Task requirements. Pull every line containing "https" from the data.

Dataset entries
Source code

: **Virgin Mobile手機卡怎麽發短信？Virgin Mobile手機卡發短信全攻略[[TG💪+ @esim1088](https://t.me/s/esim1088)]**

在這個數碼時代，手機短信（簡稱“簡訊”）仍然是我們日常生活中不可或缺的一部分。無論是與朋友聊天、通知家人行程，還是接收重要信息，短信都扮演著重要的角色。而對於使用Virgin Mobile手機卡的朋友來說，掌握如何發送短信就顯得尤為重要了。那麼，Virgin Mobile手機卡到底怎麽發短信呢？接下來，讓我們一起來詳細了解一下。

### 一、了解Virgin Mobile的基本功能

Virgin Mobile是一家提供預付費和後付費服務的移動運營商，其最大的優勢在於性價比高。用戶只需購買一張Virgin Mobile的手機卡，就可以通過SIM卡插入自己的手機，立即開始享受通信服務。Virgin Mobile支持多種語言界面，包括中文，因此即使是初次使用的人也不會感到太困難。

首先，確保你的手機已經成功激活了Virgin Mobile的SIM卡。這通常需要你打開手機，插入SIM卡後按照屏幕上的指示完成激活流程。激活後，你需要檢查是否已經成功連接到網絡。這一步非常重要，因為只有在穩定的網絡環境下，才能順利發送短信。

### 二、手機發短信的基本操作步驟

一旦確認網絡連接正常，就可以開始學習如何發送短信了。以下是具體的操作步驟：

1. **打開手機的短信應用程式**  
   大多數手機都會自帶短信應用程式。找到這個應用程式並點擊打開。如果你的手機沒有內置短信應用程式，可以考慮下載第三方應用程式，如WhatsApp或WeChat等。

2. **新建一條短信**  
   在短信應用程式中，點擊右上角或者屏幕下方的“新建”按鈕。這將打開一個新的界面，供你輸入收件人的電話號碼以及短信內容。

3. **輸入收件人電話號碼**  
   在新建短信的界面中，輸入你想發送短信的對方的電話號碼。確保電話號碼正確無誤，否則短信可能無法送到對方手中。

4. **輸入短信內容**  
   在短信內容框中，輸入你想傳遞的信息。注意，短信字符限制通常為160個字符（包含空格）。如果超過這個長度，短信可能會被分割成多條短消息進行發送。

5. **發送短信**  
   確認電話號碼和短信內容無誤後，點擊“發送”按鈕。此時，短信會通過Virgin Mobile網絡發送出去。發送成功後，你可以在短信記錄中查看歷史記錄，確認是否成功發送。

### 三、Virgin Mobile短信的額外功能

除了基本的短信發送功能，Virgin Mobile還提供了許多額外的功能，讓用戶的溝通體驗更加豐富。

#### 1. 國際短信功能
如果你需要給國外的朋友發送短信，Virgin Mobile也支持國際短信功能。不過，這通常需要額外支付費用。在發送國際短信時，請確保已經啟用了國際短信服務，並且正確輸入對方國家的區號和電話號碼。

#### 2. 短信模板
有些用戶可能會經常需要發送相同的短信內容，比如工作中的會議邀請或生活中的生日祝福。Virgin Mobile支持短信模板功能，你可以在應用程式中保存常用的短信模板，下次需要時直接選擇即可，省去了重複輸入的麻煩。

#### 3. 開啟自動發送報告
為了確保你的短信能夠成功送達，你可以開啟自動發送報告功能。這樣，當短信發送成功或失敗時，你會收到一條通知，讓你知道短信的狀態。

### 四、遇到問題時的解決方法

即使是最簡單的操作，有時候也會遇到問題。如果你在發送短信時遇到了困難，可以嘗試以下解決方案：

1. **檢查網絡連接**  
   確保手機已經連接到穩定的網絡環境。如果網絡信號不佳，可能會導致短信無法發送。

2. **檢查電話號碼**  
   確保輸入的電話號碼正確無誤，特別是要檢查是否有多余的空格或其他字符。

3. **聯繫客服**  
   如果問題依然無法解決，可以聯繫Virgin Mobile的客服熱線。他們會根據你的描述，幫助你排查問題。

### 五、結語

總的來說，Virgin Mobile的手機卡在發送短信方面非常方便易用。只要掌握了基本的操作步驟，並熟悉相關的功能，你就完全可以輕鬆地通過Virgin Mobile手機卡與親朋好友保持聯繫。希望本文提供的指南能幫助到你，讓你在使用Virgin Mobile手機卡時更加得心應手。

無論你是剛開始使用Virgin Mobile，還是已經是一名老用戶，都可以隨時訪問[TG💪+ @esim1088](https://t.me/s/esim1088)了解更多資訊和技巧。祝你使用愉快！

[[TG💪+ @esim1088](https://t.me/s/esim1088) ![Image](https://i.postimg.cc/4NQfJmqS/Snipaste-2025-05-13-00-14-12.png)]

Exercise answer.
: **Virgin Mobile手機卡怎麽發短信？Virgin Mobile手機卡發短信全攻略[[TG💪+ @esim1088](https://t.me/s/esim1088)]**
無論你是剛開始使用Virgin Mobile，還是已經是一名老用戶，都可以隨時訪問[TG💪+ @esim1088](https://t.me/s/esim1088)了解更多資訊和技巧。祝你使用愉快！
[[TG💪+ @esim1088](https://t.me/s/esim1088) ![Image](https://i.postimg.cc/4NQfJmqS/Snipaste-2025-05-13-00-14-12.png)]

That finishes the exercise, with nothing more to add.